Frequency-Based Convolution For Time-Varying Filters

[0074] In some embodiments of the invention, the parameters of one or more filters may change in real time. For example, as the head tracker HT determines changes in the position and/or direction of the headphone, the audio processing unit APU extracts the corresponding set of filter parameters and/or equalization parameters and applies them to the appropriate filters. In such embodiments, there may be a need to effect the changes in parameters with the least impact on the sound quality. We present in this section an overlap-add method can be used to smooth the transition between the different parameters. This method also allows for a more efficient real-time implementation of a Room Reproduction.

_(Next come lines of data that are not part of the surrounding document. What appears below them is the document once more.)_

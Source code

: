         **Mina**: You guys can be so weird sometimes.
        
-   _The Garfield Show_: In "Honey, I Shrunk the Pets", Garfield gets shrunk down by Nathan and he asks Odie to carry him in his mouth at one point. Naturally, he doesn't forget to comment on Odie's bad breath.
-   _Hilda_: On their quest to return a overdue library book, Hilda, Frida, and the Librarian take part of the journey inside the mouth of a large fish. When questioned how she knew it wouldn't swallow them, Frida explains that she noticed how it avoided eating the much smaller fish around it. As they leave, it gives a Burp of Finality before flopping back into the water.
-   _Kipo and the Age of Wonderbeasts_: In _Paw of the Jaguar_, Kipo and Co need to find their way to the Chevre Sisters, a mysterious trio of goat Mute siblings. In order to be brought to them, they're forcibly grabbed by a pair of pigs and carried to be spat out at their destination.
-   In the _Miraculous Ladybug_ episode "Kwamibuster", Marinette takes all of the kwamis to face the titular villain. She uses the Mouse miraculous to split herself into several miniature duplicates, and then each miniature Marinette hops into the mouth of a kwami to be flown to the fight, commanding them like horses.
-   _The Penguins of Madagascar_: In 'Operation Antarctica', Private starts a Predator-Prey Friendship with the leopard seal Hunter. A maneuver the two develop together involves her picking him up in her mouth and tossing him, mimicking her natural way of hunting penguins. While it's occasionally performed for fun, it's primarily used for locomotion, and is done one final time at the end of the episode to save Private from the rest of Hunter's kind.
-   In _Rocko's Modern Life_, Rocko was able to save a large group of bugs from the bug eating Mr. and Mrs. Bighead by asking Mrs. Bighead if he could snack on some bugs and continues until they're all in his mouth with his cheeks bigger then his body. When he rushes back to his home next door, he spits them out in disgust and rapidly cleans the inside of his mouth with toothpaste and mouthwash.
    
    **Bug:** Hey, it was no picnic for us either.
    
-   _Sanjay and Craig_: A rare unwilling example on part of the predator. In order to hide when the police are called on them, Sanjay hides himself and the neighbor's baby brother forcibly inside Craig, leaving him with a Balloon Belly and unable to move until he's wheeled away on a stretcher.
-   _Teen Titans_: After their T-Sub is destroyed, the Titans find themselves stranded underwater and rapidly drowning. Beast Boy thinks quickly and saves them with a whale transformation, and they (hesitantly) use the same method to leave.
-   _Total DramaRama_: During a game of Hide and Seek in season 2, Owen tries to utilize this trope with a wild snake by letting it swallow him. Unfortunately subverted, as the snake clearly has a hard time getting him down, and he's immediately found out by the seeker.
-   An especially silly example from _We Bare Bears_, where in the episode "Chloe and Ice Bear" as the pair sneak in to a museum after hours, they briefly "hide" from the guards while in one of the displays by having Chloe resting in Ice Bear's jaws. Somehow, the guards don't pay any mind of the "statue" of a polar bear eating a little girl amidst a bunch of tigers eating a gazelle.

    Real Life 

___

[0075] Fig. 9A shows a representation of an overlap-add (OLA) method for smoothing time-varying parameters convolved in the frequency range according to a embodiment
After extracting the set of filter and/or equalization parameters for a given position and/or direction of the headphone, the audio processing unit APU transforms the parameters into the frequency domain. The input audio signal AS is segmented into a series of blocks with a length B that are zero padded. The zero padded portion of the block has a length one less than the filter (F-1). Additional zeros are added if necessary so that the length of the Fast Fourier Transform FFT is a power of two. The blocks are transformed into the frequency domain and multiplied with the transformed filter and/or equalization parameters. The processed blocks are then transformed back to the time domain. The tail due to the convolution is now within the zero padded portion of the block and gets added with the next block to form the output signals. Note that there is no additional latency when using this method.

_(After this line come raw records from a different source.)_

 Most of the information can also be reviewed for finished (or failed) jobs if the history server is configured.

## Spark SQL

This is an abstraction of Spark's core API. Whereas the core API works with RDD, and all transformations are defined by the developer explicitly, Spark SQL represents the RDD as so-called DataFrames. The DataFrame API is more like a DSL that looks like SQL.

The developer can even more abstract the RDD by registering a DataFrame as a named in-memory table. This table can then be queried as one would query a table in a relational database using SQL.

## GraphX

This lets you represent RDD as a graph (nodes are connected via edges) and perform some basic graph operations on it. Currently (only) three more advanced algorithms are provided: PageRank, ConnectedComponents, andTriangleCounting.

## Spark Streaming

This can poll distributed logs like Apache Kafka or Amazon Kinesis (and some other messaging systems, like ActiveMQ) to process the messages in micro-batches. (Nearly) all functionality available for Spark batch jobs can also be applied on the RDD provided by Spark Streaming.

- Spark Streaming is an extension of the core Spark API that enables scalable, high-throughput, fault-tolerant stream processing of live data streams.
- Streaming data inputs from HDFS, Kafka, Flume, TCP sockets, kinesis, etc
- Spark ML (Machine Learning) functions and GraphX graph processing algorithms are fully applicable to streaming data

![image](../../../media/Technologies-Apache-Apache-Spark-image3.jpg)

[0076] Fig. 9B shows a representation of a window overlap-add (WOLA) method for smoothing time-varying parameters convolved in the frequency range according to an embodiment. The audio processing unit APU extracts a set of filter and/or equalization parameters for a given position and/or direction of the headphone and transforms the parameters into the frequency domain. The input audio signal AS is segmented into a series of blocks. The signal is delayed by a window of length W. For each block, B + W samples are read from the input and windowed, and a zero padded portion of length W is applied to both ends. The blocks are transformed into the frequency domain and multiplied with the transformed filter and/or equalization parameters. The processed blocks are then transformed back to the time domain and the padded portions gets added with the next block to form the output signals. If the window follows the Constant Window Overlap Add (COLA) constraint, then the blocks will sum to one and the signal will be reconstructed. Note that there is a latency of W added to the output. Also note that if the signal is convolved with a filter, then circular convolution effects will appear.

[0077] Fig. 9C shows a representation of a modified window overlap-add method for smoothing time-varying parameters convolved in the frequency range according to an embodiment. This method adds additional zeros to leave room for the tail of the convolution and to avoid circular convolution effects. The audio processing unit APU extracts a set of filter and/or equalization parameters for a given position and/or direction of the headphone and transforms the parameters into the frequency domain. The input audio signal AS is segmented into a series of blocks. The signal is delayed by a window of length W. For each block, B + W samples are read from the input and windowed with at least F-1 samples being zero. The blocks are transformed into the frequency domain and multiplied with the transformed filter and/or equalization parameters. The processed blocks are then transformed back to the time domain. The overlap regions of length W+F-1 are added to form the output signals. Note that this causes an additional delay of W to the processing.

[0078] According to an embodiment, the window length and/or the block length may be variable from block to block to smooth the time-varying parameters according to the methods illustrated in Figs. 9A-9C.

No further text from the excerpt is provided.